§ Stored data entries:
—————
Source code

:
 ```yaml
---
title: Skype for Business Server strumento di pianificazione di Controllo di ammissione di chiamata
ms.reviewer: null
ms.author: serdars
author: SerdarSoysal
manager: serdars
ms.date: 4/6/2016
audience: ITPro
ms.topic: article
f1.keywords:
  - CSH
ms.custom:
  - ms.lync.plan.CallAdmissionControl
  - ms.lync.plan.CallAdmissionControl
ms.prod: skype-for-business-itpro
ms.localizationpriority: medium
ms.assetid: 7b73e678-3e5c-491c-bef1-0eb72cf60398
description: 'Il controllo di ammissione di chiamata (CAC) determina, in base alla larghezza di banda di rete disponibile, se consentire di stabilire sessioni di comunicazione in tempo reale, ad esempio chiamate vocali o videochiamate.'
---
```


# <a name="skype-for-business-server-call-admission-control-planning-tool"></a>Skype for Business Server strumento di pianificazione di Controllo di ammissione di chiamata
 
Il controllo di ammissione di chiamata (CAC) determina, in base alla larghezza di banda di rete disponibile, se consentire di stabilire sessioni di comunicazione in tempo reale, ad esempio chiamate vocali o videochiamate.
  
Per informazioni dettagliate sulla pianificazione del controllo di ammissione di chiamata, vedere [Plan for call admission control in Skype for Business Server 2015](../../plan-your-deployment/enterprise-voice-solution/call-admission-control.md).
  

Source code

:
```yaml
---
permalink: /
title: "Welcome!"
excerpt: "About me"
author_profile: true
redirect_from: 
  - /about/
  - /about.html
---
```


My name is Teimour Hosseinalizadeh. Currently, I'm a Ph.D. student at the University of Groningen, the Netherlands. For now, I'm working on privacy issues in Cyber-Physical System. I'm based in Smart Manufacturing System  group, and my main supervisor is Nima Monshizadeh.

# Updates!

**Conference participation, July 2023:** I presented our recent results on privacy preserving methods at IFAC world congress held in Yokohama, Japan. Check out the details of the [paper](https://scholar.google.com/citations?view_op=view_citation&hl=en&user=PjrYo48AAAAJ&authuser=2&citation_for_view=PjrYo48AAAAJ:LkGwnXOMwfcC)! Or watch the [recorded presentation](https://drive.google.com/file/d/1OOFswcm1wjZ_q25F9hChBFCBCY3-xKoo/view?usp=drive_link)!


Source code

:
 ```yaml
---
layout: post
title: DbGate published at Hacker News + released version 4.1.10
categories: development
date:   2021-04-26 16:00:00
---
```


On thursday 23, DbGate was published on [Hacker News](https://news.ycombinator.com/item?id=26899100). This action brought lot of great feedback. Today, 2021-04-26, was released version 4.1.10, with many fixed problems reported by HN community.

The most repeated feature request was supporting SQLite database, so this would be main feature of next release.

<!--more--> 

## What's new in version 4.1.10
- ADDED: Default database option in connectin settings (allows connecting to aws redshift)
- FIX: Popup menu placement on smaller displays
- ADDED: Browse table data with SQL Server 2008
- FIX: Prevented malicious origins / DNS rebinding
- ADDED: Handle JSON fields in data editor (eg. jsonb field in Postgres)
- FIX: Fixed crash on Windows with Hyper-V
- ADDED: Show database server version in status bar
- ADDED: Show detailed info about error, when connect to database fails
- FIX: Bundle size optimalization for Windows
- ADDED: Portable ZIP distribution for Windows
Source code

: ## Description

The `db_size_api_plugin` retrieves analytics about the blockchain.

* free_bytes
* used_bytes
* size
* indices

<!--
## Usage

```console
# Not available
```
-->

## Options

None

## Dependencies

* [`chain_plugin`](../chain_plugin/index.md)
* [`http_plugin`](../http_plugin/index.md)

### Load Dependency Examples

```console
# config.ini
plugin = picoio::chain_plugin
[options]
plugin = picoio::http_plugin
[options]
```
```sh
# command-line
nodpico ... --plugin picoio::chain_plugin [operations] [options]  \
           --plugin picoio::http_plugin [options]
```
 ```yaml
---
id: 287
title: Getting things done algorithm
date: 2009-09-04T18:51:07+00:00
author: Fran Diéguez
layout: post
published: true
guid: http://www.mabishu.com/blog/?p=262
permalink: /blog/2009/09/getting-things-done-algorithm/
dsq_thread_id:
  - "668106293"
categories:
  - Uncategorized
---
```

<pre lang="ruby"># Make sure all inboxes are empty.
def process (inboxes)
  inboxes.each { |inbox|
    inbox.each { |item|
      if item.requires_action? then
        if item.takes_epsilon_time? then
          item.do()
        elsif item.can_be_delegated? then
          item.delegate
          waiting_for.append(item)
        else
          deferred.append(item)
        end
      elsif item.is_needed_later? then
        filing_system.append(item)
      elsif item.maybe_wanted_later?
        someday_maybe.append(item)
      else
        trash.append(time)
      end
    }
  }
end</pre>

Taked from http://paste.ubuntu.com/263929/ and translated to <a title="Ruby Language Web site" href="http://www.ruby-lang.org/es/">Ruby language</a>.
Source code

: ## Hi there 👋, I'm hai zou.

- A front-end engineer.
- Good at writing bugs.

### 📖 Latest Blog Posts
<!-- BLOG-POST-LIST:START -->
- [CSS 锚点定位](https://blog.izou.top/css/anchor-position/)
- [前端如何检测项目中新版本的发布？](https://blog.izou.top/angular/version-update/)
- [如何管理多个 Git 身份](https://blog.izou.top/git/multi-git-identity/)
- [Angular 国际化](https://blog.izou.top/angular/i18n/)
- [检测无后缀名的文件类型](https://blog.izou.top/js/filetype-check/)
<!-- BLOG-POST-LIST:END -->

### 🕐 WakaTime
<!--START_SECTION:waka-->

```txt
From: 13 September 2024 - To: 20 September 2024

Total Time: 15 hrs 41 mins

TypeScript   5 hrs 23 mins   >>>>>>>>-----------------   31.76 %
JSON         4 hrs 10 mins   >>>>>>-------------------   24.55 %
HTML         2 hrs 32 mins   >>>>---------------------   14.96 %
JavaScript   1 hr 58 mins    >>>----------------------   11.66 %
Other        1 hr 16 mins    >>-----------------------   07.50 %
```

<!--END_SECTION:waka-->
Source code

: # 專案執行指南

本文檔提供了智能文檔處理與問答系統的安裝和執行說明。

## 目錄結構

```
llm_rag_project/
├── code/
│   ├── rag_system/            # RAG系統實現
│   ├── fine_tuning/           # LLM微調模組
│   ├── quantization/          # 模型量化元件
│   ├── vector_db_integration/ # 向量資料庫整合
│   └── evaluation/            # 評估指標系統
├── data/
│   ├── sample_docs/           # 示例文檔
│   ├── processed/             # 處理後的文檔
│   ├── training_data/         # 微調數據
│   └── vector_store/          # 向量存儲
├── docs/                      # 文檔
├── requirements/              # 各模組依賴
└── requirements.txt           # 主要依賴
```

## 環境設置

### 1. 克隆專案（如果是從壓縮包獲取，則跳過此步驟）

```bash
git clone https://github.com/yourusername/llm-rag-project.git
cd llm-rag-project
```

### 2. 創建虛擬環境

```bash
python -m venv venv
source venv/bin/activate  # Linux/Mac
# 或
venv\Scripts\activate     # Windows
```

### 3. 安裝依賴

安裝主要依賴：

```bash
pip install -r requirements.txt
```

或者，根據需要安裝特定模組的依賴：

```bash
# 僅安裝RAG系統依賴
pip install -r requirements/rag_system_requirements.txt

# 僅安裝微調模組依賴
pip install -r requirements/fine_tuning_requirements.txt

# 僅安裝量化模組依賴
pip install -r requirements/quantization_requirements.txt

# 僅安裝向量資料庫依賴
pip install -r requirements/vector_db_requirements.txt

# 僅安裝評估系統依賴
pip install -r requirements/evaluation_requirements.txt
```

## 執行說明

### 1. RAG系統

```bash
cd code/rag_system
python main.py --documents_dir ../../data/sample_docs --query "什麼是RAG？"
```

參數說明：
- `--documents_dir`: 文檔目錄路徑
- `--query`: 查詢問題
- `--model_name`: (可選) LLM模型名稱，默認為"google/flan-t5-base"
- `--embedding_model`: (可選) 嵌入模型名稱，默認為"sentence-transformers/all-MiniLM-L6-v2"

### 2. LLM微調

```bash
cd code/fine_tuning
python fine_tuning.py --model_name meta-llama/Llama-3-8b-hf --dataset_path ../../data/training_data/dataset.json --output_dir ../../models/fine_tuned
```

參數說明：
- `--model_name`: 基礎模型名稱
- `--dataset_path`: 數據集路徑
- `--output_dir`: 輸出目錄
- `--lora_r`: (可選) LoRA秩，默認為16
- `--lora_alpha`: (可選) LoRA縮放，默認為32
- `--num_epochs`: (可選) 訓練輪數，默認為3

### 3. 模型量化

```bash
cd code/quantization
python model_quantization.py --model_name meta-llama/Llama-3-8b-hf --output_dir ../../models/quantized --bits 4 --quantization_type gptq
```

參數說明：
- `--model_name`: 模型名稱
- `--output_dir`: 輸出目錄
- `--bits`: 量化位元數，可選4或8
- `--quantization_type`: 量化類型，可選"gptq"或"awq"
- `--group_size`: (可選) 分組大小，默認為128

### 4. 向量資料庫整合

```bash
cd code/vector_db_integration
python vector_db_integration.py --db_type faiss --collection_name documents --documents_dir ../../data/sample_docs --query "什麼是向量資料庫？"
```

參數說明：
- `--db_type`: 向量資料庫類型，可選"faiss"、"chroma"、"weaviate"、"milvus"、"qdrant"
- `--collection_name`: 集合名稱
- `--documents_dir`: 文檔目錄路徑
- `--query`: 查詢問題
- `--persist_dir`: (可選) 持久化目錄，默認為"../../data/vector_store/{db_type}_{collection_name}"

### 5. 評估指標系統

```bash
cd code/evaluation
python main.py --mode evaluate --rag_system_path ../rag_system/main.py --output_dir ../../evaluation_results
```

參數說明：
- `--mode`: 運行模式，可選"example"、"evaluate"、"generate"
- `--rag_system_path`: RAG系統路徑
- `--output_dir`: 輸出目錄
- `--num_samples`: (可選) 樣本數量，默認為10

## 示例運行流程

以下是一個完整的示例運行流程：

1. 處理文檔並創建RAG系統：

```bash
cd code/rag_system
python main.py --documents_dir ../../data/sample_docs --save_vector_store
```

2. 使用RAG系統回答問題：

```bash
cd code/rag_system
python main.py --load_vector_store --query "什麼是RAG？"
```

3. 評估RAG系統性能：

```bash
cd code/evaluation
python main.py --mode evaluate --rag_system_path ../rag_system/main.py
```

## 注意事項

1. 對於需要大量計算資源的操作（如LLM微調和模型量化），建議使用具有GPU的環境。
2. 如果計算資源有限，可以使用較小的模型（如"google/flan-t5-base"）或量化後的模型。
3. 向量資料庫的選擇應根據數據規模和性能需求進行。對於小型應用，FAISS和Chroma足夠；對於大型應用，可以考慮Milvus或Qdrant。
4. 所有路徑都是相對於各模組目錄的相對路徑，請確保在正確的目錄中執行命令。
—————
§ TASK DETAILS:
Find the lines in the data that include "angular", then copy each of them.

§ OUTPUT:
- [前端如何检测项目中新版本的发布？](https://blog.izou.top/angular/version-update/)
- [Angular 国际化](https://blog.izou.top/angular/i18n/)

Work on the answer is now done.